▶ **EXERCISE BRIEF**
Only one stretch of the data below is wanted: the lines starting at the one with "- ❌ Attempted Usernames: (skjult - tom array)" and ending at the one with "- ❌ Separate", both included, given again exactly.

-- EXERCISE MATERIAL follows --

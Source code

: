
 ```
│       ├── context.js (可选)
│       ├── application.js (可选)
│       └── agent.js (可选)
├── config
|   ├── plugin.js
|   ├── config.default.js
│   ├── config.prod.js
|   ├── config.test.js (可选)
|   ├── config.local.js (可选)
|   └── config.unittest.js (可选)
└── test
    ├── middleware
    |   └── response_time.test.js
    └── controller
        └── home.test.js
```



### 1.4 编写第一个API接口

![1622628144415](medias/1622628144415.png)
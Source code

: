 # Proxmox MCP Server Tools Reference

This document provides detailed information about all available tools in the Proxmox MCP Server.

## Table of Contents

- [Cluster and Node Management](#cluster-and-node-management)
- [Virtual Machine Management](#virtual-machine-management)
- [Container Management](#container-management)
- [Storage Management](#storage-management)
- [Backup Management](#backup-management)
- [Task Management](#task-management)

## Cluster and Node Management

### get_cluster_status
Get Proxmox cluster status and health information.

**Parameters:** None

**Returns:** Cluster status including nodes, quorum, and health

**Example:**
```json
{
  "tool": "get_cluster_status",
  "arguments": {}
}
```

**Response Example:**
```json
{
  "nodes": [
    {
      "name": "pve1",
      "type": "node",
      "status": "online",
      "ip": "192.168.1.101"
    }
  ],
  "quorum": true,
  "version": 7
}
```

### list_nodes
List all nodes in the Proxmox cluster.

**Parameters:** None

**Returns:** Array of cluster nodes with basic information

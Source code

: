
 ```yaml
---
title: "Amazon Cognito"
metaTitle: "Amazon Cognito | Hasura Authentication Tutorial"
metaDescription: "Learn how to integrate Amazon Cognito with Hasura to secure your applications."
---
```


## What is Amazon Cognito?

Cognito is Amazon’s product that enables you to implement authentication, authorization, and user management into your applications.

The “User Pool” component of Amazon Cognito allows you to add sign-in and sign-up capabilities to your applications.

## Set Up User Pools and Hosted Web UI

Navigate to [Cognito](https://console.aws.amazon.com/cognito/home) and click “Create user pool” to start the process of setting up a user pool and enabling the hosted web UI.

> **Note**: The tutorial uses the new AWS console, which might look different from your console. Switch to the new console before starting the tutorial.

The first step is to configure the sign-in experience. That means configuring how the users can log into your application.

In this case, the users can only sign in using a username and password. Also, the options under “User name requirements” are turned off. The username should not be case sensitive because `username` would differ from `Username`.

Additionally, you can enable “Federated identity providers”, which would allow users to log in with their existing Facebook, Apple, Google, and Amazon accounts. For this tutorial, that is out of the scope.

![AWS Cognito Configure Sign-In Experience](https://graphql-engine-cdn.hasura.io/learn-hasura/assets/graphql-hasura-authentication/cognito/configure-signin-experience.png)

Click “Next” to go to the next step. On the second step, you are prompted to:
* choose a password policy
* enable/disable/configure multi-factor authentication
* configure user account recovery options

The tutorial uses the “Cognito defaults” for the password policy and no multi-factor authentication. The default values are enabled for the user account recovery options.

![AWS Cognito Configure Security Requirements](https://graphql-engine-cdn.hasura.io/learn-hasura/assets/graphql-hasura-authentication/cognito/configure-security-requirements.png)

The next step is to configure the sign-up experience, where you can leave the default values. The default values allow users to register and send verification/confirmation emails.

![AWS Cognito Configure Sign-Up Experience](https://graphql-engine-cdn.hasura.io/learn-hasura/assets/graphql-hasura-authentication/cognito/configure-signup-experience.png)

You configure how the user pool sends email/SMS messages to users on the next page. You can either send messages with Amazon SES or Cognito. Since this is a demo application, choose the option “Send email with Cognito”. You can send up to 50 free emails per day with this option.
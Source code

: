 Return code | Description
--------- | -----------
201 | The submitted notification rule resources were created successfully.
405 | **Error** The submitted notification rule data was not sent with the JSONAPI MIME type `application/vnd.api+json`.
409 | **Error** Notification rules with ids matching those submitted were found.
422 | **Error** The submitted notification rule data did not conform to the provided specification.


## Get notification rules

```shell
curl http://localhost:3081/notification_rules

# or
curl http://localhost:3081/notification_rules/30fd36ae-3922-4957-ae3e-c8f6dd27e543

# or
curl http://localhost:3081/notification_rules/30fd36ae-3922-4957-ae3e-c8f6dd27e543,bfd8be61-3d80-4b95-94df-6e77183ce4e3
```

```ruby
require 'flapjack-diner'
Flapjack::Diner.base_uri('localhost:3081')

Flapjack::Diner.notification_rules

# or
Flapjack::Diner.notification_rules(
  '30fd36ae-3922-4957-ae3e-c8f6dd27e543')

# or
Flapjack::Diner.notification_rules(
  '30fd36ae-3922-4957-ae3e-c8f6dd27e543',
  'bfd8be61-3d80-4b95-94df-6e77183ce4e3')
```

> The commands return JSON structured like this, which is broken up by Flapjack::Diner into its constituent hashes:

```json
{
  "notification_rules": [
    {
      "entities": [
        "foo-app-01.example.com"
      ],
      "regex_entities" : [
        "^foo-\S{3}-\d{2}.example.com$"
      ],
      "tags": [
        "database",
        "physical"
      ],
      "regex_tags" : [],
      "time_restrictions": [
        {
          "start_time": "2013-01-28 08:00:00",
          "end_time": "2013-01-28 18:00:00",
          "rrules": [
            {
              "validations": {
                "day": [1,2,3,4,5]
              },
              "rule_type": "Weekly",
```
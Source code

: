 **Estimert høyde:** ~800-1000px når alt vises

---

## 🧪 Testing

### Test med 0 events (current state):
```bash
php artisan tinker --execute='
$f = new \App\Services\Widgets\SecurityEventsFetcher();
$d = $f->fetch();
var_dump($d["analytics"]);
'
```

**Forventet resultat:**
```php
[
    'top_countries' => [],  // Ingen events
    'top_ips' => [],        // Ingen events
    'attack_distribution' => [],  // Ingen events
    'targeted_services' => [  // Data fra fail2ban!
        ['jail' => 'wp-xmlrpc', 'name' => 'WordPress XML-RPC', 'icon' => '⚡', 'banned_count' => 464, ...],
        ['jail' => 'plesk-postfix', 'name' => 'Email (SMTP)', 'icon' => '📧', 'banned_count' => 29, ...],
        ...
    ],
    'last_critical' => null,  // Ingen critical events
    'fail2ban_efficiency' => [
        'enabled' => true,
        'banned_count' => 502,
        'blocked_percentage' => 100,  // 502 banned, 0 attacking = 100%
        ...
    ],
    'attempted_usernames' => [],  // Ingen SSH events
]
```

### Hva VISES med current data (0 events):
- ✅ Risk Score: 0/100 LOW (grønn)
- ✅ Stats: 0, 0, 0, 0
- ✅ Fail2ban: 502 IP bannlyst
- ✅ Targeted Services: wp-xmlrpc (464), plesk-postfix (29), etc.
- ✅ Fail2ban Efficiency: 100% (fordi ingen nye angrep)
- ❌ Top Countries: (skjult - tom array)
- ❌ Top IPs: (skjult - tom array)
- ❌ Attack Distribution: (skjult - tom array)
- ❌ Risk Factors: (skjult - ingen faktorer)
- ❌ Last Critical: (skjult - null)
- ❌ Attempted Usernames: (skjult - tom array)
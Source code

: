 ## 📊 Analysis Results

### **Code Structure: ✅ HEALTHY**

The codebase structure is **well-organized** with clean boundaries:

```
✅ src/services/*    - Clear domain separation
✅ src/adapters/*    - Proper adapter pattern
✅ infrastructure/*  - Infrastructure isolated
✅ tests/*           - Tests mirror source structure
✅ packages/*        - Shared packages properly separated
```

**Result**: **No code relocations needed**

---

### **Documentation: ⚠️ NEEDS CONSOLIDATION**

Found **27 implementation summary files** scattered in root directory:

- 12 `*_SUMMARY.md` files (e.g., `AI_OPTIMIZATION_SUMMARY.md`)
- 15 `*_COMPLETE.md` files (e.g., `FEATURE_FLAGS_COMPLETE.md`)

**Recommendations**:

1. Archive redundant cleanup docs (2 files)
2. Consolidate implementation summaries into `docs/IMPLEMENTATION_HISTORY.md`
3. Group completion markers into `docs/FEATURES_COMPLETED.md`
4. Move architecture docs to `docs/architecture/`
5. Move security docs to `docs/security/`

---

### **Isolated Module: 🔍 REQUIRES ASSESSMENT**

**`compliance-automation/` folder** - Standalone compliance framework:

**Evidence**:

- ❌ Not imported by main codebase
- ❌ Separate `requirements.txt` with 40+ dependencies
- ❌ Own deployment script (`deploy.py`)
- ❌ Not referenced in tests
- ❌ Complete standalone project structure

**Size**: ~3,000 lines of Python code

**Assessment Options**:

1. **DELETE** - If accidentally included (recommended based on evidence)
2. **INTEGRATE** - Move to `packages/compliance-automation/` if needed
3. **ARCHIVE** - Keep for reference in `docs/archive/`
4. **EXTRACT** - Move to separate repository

-- EXERCISE MATERIAL concluded --

▶ **RESPONSE FOR THIS EXERCISE**
- ❌ Attempted Usernames: (skjult - tom array)
Source code

: ## 📊 Analysis Results

### **Code Structure: ✅ HEALTHY**

The codebase structure is **well-organized** with clean boundaries:

```
✅ src/services/*    - Clear domain separation
✅ src/adapters/*    - Proper adapter pattern
✅ infrastructure/*  - Infrastructure isolated
✅ tests/*           - Tests mirror source structure
✅ packages/*        - Shared packages properly separated
```

**Result**: **No code relocations needed**

---

### **Documentation: ⚠️ NEEDS CONSOLIDATION**

Found **27 implementation summary files** scattered in root directory:

- 12 `*_SUMMARY.md` files (e.g., `AI_OPTIMIZATION_SUMMARY.md`)
- 15 `*_COMPLETE.md` files (e.g., `FEATURE_FLAGS_COMPLETE.md`)

**Recommendations**:

1. Archive redundant cleanup docs (2 files)
2. Consolidate implementation summaries into `docs/IMPLEMENTATION_HISTORY.md`
3. Group completion markers into `docs/FEATURES_COMPLETED.md`
4. Move architecture docs to `docs/architecture/`
5. Move security docs to `docs/security/`

---

### **Isolated Module: 🔍 REQUIRES ASSESSMENT**

**`compliance-automation/` folder** - Standalone compliance framework:

**Evidence**:

- ❌ Not imported by main codebase
- ❌ Separate `requirements.txt` with 40+ dependencies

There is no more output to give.